There are many issues a company should consider when implementing say-on-pay, and even more if the company has a large percentage of retail shareholders.  These include:

  • How should a company revise its proxy statement to incorporate the mechanics of the say-on-pay mandate?  How should it frame the resolution?  Should the board of directors make a recommendation on the frequency of the vote? 
  • Consider whether a company should make changes to its CD&A and tabular disclosure since shareholders will now be voting on its overall disclosure.
  • Assuming retail shareholders typically vote with management, it would follow that the influence of institutional shareholder advisory services (e.g., RiskMetrics Group, Glass Lewis) could be disproportionately increased if the beneficial owners of the shares do not provide voting instructions to the retail shareholders.  This means a company may want to revisit its ability to comply with mandates set by shareholder advisory services (e.g., review change in control policies, employment agreements, separation pay arrangements, etc.).
  • For those companies with a large percentage of retail shareholders, consider implementing ongoing educational campaigns with shareholders and beneficial owners to explain the company's compensation programs and educate beneficial owners that a failure to provide the broker with specific instructions would be the equivalent of a "no vote."
  • Though say-on-pay is "nonbinding," keep in mind that compensation committee members would need to react to a failed say-on-pay proposal or risk receiving withhold votes during their reelection.  Last proxy season the shareholders of three companies voted against management say-on-pay proposals (KeyCorp, Occidental Petroleum and Motorola).  It could happen.

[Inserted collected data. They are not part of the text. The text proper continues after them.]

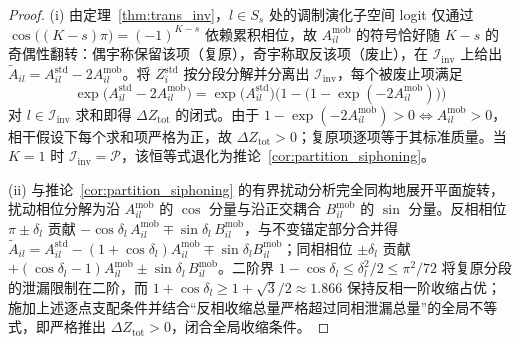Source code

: \documentclass[11pt,a4paper]{article}
\theoremstyle{definition}
\begin{document}
\begin{proof}
(i) 由定理~\ref{thm:trans_inv}，$l \in S_s$ 处的调制演化子空间 logit 仅通过 $\cos\big((K-s)\pi\big) = (-1)^{K-s}$ 依赖累积相位，故 $A_{il}^{\text{mob}}$ 的符号恰好随 $K - s$ 的奇偶性翻转：偶宇称保留该项（复原），奇宇称取反该项（废止），在 $\mathcal{I}_{\text{inv}}$ 上给出 $\tilde{A}_{il} = A_{il}^{\text{std}} - 2A_{il}^{\text{mob}}$。将 $Z_i^{\mathrm{std}}$ 按分段分解并分离出 $\mathcal{I}_{\text{inv}}$，每个被废止项满足
\begin{equation}
\exp\big(A_{il}^{\text{std}} - 2A_{il}^{\text{mob}}\big) = \exp\big(A_{il}^{\text{std}}\big)\Big(1 - \big(1 - \exp(-2A_{il}^{\text{mob}})\big)\Big)
\end{equation}
对 $l \in \mathcal{I}_{\text{inv}}$ 求和即得 $\Delta Z_{\text{tot}}$ 的闭式。由于 $1 - \exp(-2A_{il}^{\text{mob}}) > 0 \iff A_{il}^{\text{mob}} > 0$，相干假设下每个求和项严格为正，故 $\Delta Z_{\text{tot}} > 0$；复原项逐项等于其标准质量。当 $K = 1$ 时 $\mathcal{I}_{\text{inv}} = \mathcal{P}$，该恒等式退化为推论~\ref{cor:partition_siphoning}。

(ii) 与推论~\ref{cor:partition_siphoning} 的有界扰动分析完全同构地展开平面旋转，扰动相位分解为沿 $A_{il}^{\text{mob}}$ 的 $\cos$ 分量与沿正交耦合 $B_{il}^{\text{mob}}$ 的 $\sin$ 分量。反相相位 $\pi \pm \delta_l$ 贡献 $-\cos\delta_l\, A_{il}^{\text{mob}} \mp \sin\delta_l\, B_{il}^{\text{mob}}$，与不变锚定部分合并得 $\tilde{A}_{il} = A_{il}^{\text{std}} - (1 + \cos\delta_l)A_{il}^{\text{mob}} \mp \sin\delta_l B_{il}^{\text{mob}}$；同相相位 $\pm \delta_l$ 贡献 $+(\cos\delta_l - 1)A_{il}^{\text{mob}} \pm \sin\delta_l\, B_{il}^{\text{mob}}$。二阶界 $1 - \cos\delta_l \le \delta_l^2/2 \le \pi^2/72$ 将复原分段的泄漏限制在二阶，而 $1 + \cos\delta_l \ge 1 + \sqrt{3}/2 \approx 1.866$ 保持反相一阶收缩占优；施加上述逐点支配条件并结合“反相收缩总量严格超过同相泄漏总量”的全局不等式，即严格推出 $\Delta Z_{\text{tot}} > 0$，闭合全局收缩条件。
\end{proof}
\end{document}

Given the number of action items a public company will need to consider or implement, the best advice is to prepare early, especially if shareholder educational campaigns need to be conducted.  Until then, stay tune for more posts on the Act (Posts 3 through 8)!

New Compensation and Corporate Governance Rules (Post 1 of 8)

The legislation I have been following (Prior Post 1, Prior Post 2) is no longer a bill sitting on the steps of Capitol Hill.  On July 21, 2010, President Obama signed into law the Dodd-Frank Wall Street Reform and Consumer Protection Act of 2010 (the "Act").  The Act represents significant legislation containing executive compensation and corporate governenance rules that apply to most public companies.  Due to the significance of the Act and the fact blog entries are not intended to be lengthy, I will address the Act in 8 separate entries, beginning with clawbacks.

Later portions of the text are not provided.